Loss of uniqueness and bifurcation vs instability: some remarks

Abstract

ABSTRACT The present work is an attempt to clarify the different notions of bifurcation and loss of stability. Although these notions have been already discussed by many authors, we believe that they still deserve some discussion. In fact, many different “definitions” of stability exist. This is not a problem for conservative systems, for which it turns out that all these definitions do coincide. Nor is this a problem if the system incorporates some viscous dissipation. However, for other cases, e.g. non conservative systems incorporating dry friction dissipation, which are of relevance in geomechanics, this is very important, because different definitions may yield different results. We recall first the definition of Lyapunov stability, which is related to the dynamic study of the influence of initial conditions on the solution of the mechanical equations.

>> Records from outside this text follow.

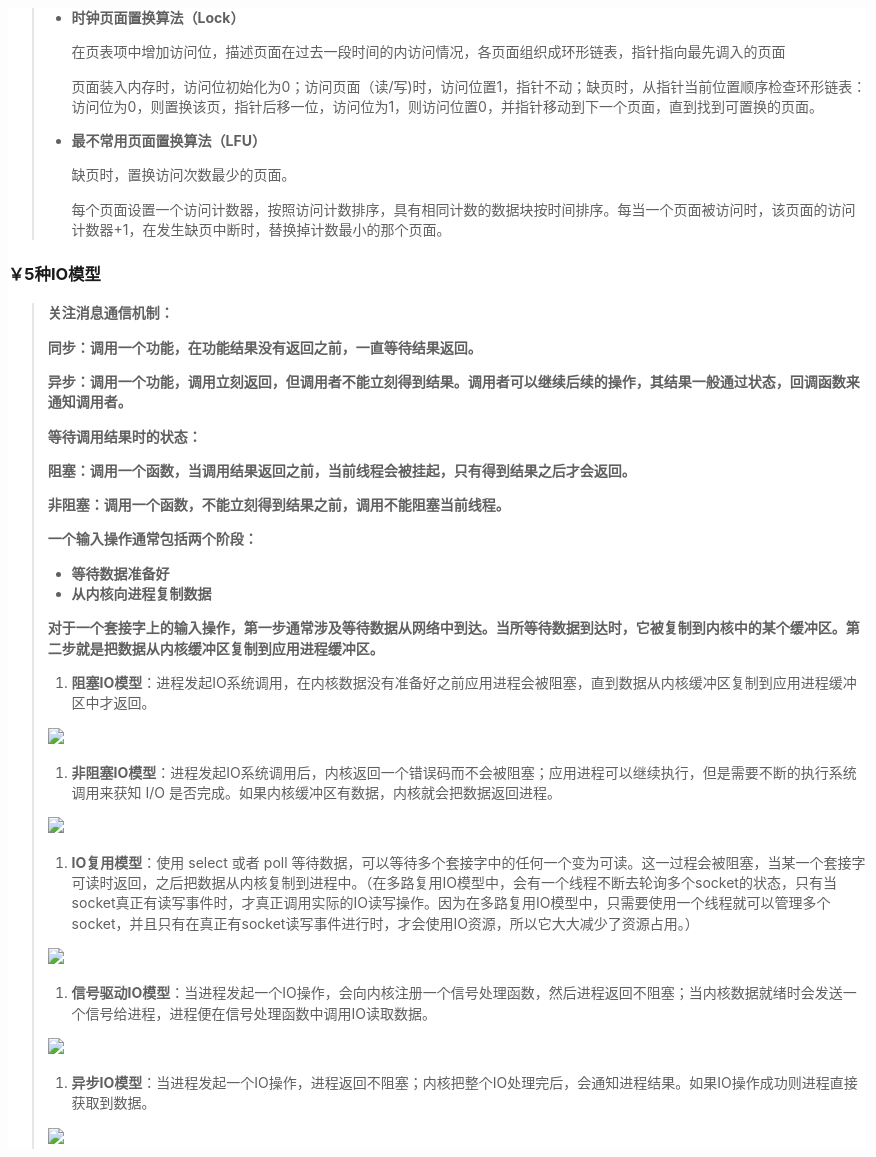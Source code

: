 > * **时钟页面置换算法（Lock）**
>
>   在页表项中增加访问位，描述页面在过去一段时间的内访问情况，各页面组织成环形链表，指针指向最先调入的页面
>
>   页面装入内存时，访问位初始化为0；访问页面（读/写\)时，访问位置1，指针不动；缺页时，从指针当前位置顺序检查环形链表：访问位为0，则置换该页，指针后移一位，访问位为1，则访问位置0，并指针移动到下一个页面，直到找到可置换的页面。
>
> * **最不常用页面置换算法（LFU）**
>
>   缺页时，置换访问次数最少的页面。
>
>   每个页面设置一个访问计数器，按照访问计数排序，具有相同计数的数据块按时间排序。每当一个页面被访问时，该页面的访问计数器+1，在发生缺页中断时，替换掉计数最小的那个页面。

### ￥5种IO模型

> **关注消息通信机制：**
>
> **同步：调用一个功能，在功能结果没有返回之前，一直等待结果返回。**
>
> **异步：调用一个功能，调用立刻返回，但调用者不能立刻得到结果。调用者可以继续后续的操作，其结果一般通过状态，回调函数来通知调用者。**
>
> **等待调用结果时的状态：**
>
> **阻塞：调用一个函数，当调用结果返回之前，当前线程会被挂起，只有得到结果之后才会返回。**
>
> **非阻塞：调用一个函数，不能立刻得到结果之前，调用不能阻塞当前线程。**
>
> **一个输入操作通常包括两个阶段：**
>
> * **等待数据准备好**
> * **从内核向进程复制数据**
>
> **对于一个套接字上的输入操作，第一步通常涉及等待数据从网络中到达。当所等待数据到达时，它被复制到内核中的某个缓冲区。第二步就是把数据从内核缓冲区复制到应用进程缓冲区。**
>
> 1. **阻塞IO模型**：进程发起IO系统调用，在内核数据没有准备好之前应用进程会被阻塞，直到数据从内核缓冲区复制到应用进程缓冲区中才返回。
>
> ![](https://gitee.com/coldsun233/NotePic/raw/master/img/network_io1.jpg)
>
> 1. **非阻塞IO模型**：进程发起IO系统调用后，内核返回一个错误码而不会被阻塞；应用进程可以继续执行，但是需要不断的执行系统调用来获知 I/O 是否完成。如果内核缓冲区有数据，内核就会把数据返回进程。
>
> ![](https://gitee.com/coldsun233/NotePic/raw/master/img/network_io2.jpg)
>
> 1. **IO复用模型**：使用 select 或者 poll 等待数据，可以等待多个套接字中的任何一个变为可读。这一过程会被阻塞，当某一个套接字可读时返回，之后把数据从内核复制到进程中。（在多路复用IO模型中，会有一个线程不断去轮询多个socket的状态，只有当socket真正有读写事件时，才真正调用实际的IO读写操作。因为在多路复用IO模型中，只需要使用一个线程就可以管理多个socket，并且只有在真正有socket读写事件进行时，才会使用IO资源，所以它大大减少了资源占用。）
>
> ![](https://gitee.com/coldsun233/NotePic/raw/master/img/network_io3.jpg)
>
> 1. **信号驱动IO模型**：当进程发起一个IO操作，会向内核注册一个信号处理函数，然后进程返回不阻塞；当内核数据就绪时会发送一个信号给进程，进程便在信号处理函数中调用IO读取数据。
>
> ![](https://gitee.com/coldsun233/NotePic/raw/master/img/network_io4.jpg)
>
> 1. **异步IO模型**：当进程发起一个IO操作，进程返回不阻塞；内核把整个IO处理完后，会通知进程结果。如果IO操作成功则进程直接获取到数据。
>
> ![](https://gitee.com/coldsun233/NotePic/raw/master/img/network_io5.jpg)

In this framework, we have a look at the linearization of the equations and its consequences. Then we go back to Hill's work and try to give the basis of the so-called “Hill stability criterion”. Finally, we “define” an other stability criterion which has been criticized by Hill in some early paper. Through the study of a very simple mechanical system, we exhibit some differences between all these notions, showing that a system can be stable according to one criterion but unstable according to other criteria. It is necessary to mention which definition of stability is used. Any existing stability criterion has to be thought of as an heuristic method. On the contrary, bifurcation or loss of uniqueness is a more clear concept. Shear band localization, controlability, and invertibility can be actually seen as particular cases of bifurcation. However, bifurcation criteria have to be considered carefully, since they almost always incorporate linearization, which in most cases is not strictly justified. Some examples are given of general results which have been obtained without the use of any linearization procedure.